DIRECTIONS. If a line in the records contains the word "Microsoft", count it; state the resulting number and nothing more.

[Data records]
______________________________
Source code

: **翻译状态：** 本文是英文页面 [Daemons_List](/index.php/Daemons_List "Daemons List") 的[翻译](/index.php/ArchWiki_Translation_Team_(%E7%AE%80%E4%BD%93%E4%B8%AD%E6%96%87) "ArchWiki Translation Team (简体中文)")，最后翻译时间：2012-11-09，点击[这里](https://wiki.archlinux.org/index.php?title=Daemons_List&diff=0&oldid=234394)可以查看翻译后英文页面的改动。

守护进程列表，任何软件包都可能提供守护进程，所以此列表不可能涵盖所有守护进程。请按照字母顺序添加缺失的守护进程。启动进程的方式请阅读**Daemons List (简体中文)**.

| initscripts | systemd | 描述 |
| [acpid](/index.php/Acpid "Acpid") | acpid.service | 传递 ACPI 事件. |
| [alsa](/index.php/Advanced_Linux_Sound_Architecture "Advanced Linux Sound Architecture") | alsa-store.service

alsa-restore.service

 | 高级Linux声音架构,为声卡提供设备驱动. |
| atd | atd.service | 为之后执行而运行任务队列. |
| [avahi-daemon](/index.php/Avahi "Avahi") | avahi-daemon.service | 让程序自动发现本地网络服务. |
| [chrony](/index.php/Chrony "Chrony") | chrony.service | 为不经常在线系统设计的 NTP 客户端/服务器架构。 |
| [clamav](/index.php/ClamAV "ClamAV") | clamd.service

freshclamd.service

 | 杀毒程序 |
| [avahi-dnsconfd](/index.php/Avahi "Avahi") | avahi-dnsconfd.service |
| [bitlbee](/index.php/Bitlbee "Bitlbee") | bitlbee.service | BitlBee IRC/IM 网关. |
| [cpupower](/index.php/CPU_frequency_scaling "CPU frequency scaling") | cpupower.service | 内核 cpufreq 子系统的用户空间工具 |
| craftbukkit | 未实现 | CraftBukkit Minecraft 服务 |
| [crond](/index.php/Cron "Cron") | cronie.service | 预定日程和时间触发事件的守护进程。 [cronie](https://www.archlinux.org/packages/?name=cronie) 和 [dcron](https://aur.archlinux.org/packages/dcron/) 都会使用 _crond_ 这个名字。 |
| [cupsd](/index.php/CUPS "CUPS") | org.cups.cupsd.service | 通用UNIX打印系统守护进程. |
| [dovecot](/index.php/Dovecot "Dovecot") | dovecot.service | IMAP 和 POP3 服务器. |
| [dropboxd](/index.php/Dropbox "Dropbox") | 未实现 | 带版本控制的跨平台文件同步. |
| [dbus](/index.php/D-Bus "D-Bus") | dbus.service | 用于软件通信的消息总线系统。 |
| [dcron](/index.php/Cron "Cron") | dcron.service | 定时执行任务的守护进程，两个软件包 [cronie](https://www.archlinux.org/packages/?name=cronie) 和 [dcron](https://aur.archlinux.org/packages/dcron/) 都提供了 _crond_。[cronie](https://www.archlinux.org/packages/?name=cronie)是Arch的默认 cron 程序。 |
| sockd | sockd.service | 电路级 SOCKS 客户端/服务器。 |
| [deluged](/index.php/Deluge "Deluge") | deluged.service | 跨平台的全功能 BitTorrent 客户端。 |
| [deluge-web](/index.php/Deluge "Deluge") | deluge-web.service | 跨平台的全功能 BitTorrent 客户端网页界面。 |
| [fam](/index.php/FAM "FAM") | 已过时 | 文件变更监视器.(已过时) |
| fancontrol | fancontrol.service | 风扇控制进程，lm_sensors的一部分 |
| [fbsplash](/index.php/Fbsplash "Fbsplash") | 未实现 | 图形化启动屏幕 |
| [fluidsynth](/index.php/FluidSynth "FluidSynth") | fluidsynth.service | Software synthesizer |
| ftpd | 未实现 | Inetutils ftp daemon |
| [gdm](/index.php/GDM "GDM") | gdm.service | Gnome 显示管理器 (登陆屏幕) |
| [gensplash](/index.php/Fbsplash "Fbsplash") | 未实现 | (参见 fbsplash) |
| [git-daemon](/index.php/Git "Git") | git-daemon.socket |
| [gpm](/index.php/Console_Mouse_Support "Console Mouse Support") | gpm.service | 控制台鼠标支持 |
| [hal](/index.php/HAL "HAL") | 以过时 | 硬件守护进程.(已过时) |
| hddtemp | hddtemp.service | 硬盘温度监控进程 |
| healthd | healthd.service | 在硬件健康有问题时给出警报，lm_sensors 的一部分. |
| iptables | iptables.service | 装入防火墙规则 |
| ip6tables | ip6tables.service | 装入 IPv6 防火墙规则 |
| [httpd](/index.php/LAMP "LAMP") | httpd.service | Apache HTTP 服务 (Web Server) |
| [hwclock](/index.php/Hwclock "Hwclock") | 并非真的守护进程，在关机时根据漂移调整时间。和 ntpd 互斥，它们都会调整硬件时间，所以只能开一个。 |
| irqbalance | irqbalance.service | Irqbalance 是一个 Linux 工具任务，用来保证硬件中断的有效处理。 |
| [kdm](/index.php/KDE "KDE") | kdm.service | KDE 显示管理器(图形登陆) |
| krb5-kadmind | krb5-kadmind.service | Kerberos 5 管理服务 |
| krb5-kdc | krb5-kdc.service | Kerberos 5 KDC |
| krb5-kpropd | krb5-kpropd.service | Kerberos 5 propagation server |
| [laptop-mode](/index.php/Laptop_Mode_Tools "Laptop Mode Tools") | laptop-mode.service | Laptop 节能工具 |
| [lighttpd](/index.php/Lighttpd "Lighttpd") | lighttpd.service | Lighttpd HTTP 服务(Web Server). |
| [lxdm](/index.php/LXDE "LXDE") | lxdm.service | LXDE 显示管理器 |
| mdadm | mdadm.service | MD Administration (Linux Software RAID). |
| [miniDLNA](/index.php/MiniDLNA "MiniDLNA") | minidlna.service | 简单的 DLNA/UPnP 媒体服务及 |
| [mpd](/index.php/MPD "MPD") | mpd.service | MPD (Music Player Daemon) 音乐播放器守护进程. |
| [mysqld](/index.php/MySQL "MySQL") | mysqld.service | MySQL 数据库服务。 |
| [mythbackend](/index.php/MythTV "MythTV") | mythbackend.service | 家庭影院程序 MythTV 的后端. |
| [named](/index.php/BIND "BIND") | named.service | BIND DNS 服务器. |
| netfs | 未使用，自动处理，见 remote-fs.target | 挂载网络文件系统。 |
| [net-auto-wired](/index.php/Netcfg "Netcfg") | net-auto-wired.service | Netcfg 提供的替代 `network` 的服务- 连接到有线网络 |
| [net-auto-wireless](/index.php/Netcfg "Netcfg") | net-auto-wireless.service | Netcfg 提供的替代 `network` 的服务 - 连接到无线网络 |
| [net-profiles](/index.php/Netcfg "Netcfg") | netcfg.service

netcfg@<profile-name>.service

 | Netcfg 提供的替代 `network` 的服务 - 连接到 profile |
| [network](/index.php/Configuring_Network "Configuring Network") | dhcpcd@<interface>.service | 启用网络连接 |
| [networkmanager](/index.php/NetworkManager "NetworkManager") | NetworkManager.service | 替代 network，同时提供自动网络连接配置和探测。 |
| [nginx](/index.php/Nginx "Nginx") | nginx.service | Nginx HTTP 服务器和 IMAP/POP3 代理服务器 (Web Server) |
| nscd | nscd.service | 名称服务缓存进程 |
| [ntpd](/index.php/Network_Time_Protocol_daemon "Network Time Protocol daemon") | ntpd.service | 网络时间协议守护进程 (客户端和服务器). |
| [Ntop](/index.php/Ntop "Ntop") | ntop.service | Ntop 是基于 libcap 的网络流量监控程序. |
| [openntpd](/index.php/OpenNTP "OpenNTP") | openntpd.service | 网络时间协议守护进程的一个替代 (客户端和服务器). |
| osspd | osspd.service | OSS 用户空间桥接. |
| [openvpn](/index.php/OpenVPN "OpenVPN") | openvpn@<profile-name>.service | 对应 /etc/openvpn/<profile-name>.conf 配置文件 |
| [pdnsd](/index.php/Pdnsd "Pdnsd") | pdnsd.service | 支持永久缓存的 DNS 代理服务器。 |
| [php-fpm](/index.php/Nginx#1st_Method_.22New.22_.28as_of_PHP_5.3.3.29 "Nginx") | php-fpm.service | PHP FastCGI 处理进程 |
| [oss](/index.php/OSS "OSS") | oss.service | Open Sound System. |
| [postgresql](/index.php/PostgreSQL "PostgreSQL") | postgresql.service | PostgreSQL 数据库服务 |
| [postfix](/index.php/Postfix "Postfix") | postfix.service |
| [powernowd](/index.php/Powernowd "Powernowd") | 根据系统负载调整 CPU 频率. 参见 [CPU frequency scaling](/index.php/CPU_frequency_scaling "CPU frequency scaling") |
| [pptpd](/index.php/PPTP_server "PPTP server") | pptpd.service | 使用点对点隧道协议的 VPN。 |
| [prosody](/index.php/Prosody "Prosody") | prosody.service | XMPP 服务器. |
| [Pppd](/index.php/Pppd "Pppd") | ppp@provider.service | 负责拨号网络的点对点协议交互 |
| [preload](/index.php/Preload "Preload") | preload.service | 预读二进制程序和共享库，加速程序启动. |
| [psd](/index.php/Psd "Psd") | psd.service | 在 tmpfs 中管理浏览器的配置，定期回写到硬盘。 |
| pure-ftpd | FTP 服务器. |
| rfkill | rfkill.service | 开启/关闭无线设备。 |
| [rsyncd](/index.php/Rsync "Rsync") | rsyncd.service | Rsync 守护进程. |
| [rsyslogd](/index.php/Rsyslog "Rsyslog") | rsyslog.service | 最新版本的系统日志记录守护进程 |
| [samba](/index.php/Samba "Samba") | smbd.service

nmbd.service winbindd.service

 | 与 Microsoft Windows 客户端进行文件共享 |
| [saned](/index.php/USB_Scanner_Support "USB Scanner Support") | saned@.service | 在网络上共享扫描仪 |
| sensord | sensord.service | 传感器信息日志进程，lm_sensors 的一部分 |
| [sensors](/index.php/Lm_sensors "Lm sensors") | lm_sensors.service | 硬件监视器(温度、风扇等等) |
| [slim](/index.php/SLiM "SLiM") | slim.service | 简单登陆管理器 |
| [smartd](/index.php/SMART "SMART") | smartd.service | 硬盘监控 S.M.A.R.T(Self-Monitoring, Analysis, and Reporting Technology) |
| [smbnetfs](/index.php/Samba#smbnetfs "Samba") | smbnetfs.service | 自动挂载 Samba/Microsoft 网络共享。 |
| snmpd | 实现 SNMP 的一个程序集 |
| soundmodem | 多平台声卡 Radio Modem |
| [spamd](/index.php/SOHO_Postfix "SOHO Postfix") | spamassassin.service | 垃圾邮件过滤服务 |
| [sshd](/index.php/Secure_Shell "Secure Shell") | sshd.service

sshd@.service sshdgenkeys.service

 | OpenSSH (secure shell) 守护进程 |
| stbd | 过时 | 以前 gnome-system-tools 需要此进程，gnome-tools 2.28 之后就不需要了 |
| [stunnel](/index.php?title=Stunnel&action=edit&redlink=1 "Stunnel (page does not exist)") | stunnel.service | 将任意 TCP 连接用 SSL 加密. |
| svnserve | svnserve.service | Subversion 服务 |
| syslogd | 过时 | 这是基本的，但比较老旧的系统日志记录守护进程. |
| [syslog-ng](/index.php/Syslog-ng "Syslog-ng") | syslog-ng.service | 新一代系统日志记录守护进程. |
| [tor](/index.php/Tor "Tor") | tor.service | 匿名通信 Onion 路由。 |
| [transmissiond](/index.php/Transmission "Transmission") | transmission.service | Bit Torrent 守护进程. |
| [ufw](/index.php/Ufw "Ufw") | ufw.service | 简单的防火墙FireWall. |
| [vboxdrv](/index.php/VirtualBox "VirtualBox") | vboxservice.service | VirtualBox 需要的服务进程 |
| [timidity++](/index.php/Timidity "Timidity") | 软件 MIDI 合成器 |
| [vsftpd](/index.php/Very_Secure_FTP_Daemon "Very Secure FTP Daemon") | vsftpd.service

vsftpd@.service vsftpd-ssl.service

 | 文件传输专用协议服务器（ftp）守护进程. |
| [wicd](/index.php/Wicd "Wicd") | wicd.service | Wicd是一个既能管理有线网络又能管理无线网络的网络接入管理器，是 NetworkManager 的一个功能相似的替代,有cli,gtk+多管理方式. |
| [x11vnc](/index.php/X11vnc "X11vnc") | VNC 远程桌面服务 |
______________________________
ANSWER FOR THE TASK. 2